(Plain-text document sources)
+++++
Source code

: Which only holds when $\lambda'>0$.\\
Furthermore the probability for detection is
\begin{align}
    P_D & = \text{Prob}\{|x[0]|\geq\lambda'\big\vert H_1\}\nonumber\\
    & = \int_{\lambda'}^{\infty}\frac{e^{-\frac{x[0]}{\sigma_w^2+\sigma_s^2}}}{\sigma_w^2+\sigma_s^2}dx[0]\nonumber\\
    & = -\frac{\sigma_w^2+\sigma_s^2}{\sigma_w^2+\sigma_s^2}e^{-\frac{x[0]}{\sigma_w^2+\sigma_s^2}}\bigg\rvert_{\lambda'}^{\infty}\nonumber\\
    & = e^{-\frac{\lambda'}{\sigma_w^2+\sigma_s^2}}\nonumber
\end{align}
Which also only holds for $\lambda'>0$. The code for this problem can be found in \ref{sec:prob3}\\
+++++
▶ WHAT TO WORK ON:
Produce the number of lines in the data containing the string "nonumber", with nothing added.

▶ SOLUTION:
4